Work to be completed> Copy, word for word, the opening line of the data and each line after it until the line that contains "and one otherwise.", which is included. Leave the pictures out.

___ Data for this exercise

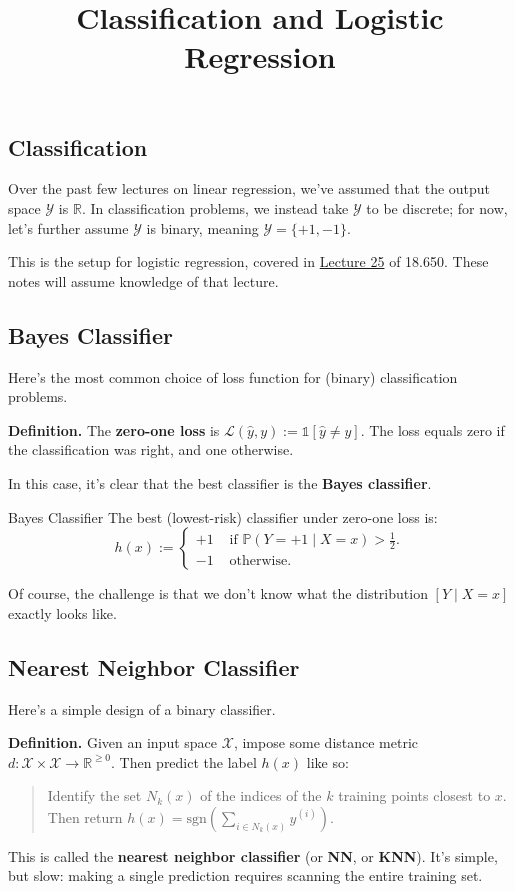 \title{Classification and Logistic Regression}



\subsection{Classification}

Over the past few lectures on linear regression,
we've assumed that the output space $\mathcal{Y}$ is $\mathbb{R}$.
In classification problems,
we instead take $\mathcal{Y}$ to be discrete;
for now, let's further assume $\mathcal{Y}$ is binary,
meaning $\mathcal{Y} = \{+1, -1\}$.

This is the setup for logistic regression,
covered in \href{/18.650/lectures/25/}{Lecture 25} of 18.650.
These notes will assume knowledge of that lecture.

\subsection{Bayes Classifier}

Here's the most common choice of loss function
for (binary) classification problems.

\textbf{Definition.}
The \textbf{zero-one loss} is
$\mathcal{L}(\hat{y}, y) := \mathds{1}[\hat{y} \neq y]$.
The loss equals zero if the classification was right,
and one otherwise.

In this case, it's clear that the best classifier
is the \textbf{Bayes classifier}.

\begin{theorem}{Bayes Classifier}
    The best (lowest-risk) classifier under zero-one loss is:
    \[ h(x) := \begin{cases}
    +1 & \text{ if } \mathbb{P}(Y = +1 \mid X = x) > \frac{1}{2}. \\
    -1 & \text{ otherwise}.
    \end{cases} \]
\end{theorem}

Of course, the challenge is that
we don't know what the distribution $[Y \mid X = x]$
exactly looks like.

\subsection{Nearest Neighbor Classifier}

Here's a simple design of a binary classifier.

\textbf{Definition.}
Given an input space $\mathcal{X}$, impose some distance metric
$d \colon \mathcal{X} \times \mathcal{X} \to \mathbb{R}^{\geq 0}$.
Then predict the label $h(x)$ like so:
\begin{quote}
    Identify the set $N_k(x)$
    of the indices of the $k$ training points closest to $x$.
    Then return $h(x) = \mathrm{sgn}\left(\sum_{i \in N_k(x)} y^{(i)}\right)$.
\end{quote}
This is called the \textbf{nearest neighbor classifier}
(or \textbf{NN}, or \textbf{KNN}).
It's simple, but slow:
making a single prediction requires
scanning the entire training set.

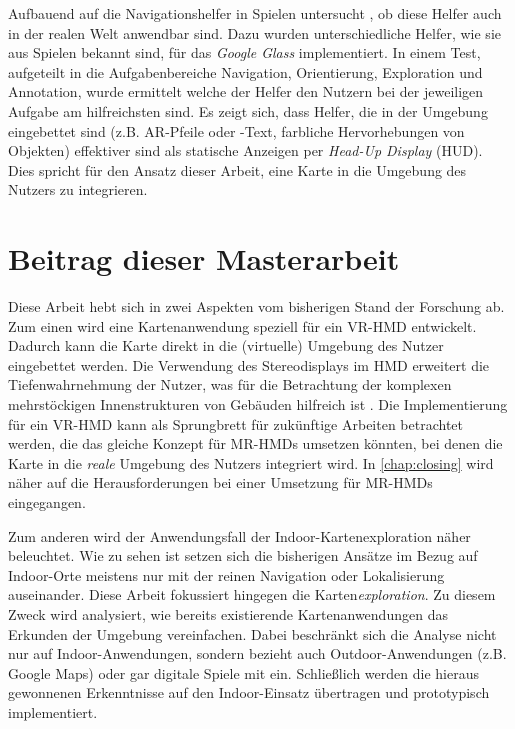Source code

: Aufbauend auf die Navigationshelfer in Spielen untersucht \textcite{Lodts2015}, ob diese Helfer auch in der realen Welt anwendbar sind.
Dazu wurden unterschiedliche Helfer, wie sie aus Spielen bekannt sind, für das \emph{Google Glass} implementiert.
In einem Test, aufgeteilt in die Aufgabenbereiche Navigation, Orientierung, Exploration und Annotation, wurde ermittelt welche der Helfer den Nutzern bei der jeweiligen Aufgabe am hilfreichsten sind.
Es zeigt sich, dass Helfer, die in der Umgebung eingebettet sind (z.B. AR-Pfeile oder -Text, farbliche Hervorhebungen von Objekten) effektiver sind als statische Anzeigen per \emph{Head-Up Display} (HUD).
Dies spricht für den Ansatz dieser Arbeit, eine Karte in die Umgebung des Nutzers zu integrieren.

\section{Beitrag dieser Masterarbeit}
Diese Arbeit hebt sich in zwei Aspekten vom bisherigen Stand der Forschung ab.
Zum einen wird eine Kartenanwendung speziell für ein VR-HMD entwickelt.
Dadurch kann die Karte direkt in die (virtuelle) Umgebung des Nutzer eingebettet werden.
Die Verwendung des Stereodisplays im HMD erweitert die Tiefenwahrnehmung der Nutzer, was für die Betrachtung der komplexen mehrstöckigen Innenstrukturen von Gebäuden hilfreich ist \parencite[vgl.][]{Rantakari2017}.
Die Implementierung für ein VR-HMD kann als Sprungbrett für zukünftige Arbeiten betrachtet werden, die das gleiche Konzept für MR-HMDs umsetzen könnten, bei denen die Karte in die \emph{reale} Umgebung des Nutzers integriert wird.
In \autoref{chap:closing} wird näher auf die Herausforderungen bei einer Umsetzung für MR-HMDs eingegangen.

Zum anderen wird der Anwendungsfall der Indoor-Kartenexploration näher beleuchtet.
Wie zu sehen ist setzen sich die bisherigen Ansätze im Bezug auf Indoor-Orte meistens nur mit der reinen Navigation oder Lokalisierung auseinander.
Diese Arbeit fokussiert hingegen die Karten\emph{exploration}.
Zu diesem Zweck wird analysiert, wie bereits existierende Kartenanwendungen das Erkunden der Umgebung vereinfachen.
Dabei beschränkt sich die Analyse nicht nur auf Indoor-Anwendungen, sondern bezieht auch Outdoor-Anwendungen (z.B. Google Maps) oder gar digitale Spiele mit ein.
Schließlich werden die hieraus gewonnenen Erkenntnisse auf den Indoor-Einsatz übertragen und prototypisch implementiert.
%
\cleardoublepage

______

Response for this exercise>
 \title{Classification and Logistic Regression}



\subsection{Classification}

Over the past few lectures on linear regression,
we've assumed that the output space $\mathcal{Y}$ is $\mathbb{R}$.
In classification problems,
we instead take $\mathcal{Y}$ to be discrete;
for now, let's further assume $\mathcal{Y}$ is binary,
meaning $\mathcal{Y} = \{+1, -1\}$.

This is the setup for logistic regression,
covered in \href{/18.650/lectures/25/}{Lecture 25} of 18.650.
These notes will assume knowledge of that lecture.

\subsection{Bayes Classifier}

Here's the most common choice of loss function
for (binary) classification problems.

\textbf{Definition.}
The \textbf{zero-one loss} is
$\mathcal{L}(\hat{y}, y) := \mathds{1}[\hat{y} \neq y]$.
The loss equals zero if the classification was right,
and one otherwise.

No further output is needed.